Collect each line of the records containing the string "mathcal".

Records for this task:
#####

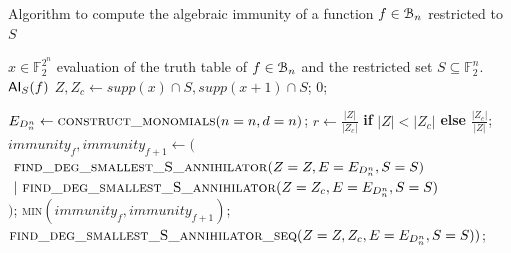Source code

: \documentclass[11pt]{llncs}
\begin{document}
\begin{algorithm}
\small
    \caption{Algorithm to compute the algebraic immunity of a function $f\in \mathcal{B}_{n}$ restricted to $S$}\label{alg:fullAlg3ForAIRestrictesSetOpt}
    \begin{algorithmic}[1]
        \Require $x\in \mathbb{F}_2^{2^n}$ evaluation of the truth table of $f\in \mathcal{B}_{n}$ and the restricted set $S\subseteq \mathbb{F}_2^n$.
		\Ensure $\mathsf{AI}_S(f)$
        \State
        \State $Z, Z_c \gets supp(x)\cap S, supp(x+1) \cap S$;
            \State \Return $0$;
        \EndIf
        \State

        \State $E_{D_n^n} \leftarrow \mbox{\textsc{construct\_monomials}}(n=n, d=n)$\footnotemark;
        \State $r\gets \frac{|Z|}{|Z_c|}$ \textbf{if} $|Z| < |Z_c|$ \textbf{else} $\frac{|Z_c|}{|Z|}$;
            \State $immunity_f, immunity_{f+1} \leftarrow ($\\
		$\ \mbox{\textsc{find\_deg\_smallest\_S\_annihilator}}(Z=Z, E=E_{D_n^n}, S=S)$\\
		$\ |\ \mbox{\textsc{find\_deg\_smallest\_S\_annihilator}}(Z=Z_c, E=E_{D_n^n}, S=S)$\\
		$)$;
            \State \Return \textsc{min}$\left(immunity_f, immunity_{f+1}\right)$;
        \Else
            \State \Return $\mbox{\textsc{find\_deg\_smallest\_S\_annihilator\_seq}}(Z=Z, Z_c, E=E_{D_n^n}, S=S))$\footnotemark;
        \EndIf
    \end{algorithmic}
\end{algorithm}


\setcounter{algorithm}{0} 
\end{document}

#####

Response to the task:
    \caption{Algorithm to compute the algebraic immunity of a function $f\in \mathcal{B}_{n}$ restricted to $S$}\label{alg:fullAlg3ForAIRestrictesSetOpt}
        \Require $x\in \mathbb{F}_2^{2^n}$ evaluation of the truth table of $f\in \mathcal{B}_{n}$ and the restricted set $S\subseteq \mathbb{F}_2^n$.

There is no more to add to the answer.